The painting portrays the old city of Marrakech, and many of its Islamic monuments, including the mosque, are in the background while the sun sets over the snow-capped Atlas Mountains behind them.
Koutoubia Mosque is the largest mosque in Marrakesh and dates to 1147. The current structure dates to 1158 with the minaret – through the famed minaret that features in Churchill’s painting was not completed until 1195.

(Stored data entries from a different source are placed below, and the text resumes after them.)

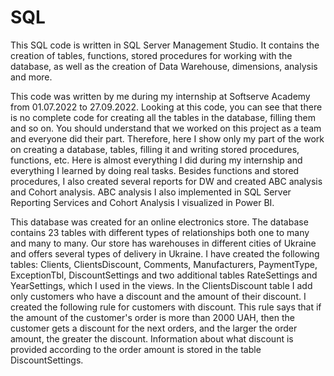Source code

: # SQL
This SQL code is written in SQL Server Management Studio. It contains the creation of tables, functions, stored procedures for working with the database, 
as well as the creation of Data Warehouse, dimensions, analysis and more.

This code was written by me during my internship at Softserve Academy from 01.07.2022 to 27.09.2022. 
Looking at this code, you can see that there is no complete code for creating all the tables in the database, filling them and so on. 
You should understand that we worked on this project as a team and everyone did their part.
Therefore, here I show only my part of the work on creating a database, tables, filling it and writing stored procedures, functions, etc. 
Here is almost everything I did during my internship and everything I learned by doing real tasks.
Besides functions and stored procedures, I also created several reports for DW and created ABC analysis and Cohort analysis. 
ABC analysis I also implemented in SQL Server Reporting Services and Cohort Analysis I visualized in Power BI.

This database was created for an online electronics store. 
The database contains 23 tables with different types of relationships both one to many and many to many.
Our store has warehouses in different cities of Ukraine and offers several types of delivery in Ukraine.
I have created the following tables: Clients, ClientsDiscount, Comments, Manufacturers, PaymentType, ExceptionTbl, DiscountSettings and two additional tables RateSettings and YearSettings, which I used in the views.
In the ClientsDiscount table I add only customers who have a discount and the amount of their discount.
I created the following rule for customers with discount. This rule says that if the amount of the customer's order is more than 2000 UAH, then the customer gets a discount for the next orders, and the larger the order amount, the greater the discount. Information about what discount is provided according to the order amount is stored in the table DiscountSettings.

Churchill and FDR arrived in the city on 23rd January, 1943, while in Morocco for the Casablanca Conference. That evening Churchill made special arrangements to watch the sunset over the mountains and the Koutoubia Mosque from a tower in the Villa Taylor, where the party stayed according to an account from American vice consul Kenneth Pendar. The mosque’s muezzin let out the call to prayer as the fading sunset turned the Atlas Mountains behind the scene first pink and later purple. Pendar’s account also notes that mosques in the city also flashed electric lights to signal the sunset prayer.
According to those in attendance, it was a memorable and spiritually moving moment. FDR returned to the United States the next day but Churchill lingered for another day and completed a sunset painting of scene over the mosque as a gift for FDR.
‘St Paul’s Churchyard’ painted by Winston Churchill. Painted in 1927. PICTURE: Via Christie’s
Historians have long cited Churchill’s largely negative views toward Islam, but in the past decade some have claimed his views were more nuanced. In his 2015 book, Churchill and the Islamic World, Warren Dockter revealed a 1907 letter in which a member of Churchill’s family warned him not to convert to Islam, apparently responding to his interest in the Muslim world after being posted to north-west India.
In 1940, at the height of the war, the British prime minister set aside funds for the London Central Mosque as part of a strategy to appeal to Muslims in the British Empire. In India, Churchill and the British Raj often preferred to work with South Asian Muslims at the expense of Hindus.
Churchill first visited Marrakech, which he billed as the “Paris of the Sahara”, in 1935 at the suggestion of his art teacher and fell in love with Morocco. He would make another wartime visit to Marrakech in 1944. Churchill returned for a longer stay in Marrakesh in 1947, spending five weeks at the Mamounia Hotel while working on his memoir.
An earlier work of Churchill’s that features a rural scene in Marrakesh and that was given as a gift to General Bernard Law Montgomery in the 1950s will also be auctioned by Christie’s.
The 1927 painting of the churchyard of St Paul’s Cathedral was painted while Churchill, then Chancellor of the Exchequer, was a guest of King George and Queen Mary’s at their estate in Balmoral, Scotland. The King later directed the painting to be sold in a charity auction and it has belonged to the buyer’s family ever since.
Churchill, who once compared his own religious beliefs to a cathedral’s flying buttresses, ordered St Paul’s be protected during World War II “no matter the cost“. Upon his death in 1965, Churchill’s body was allowed to lie in state, an honour normally reserved for a British monarch and head of the Anglican Church.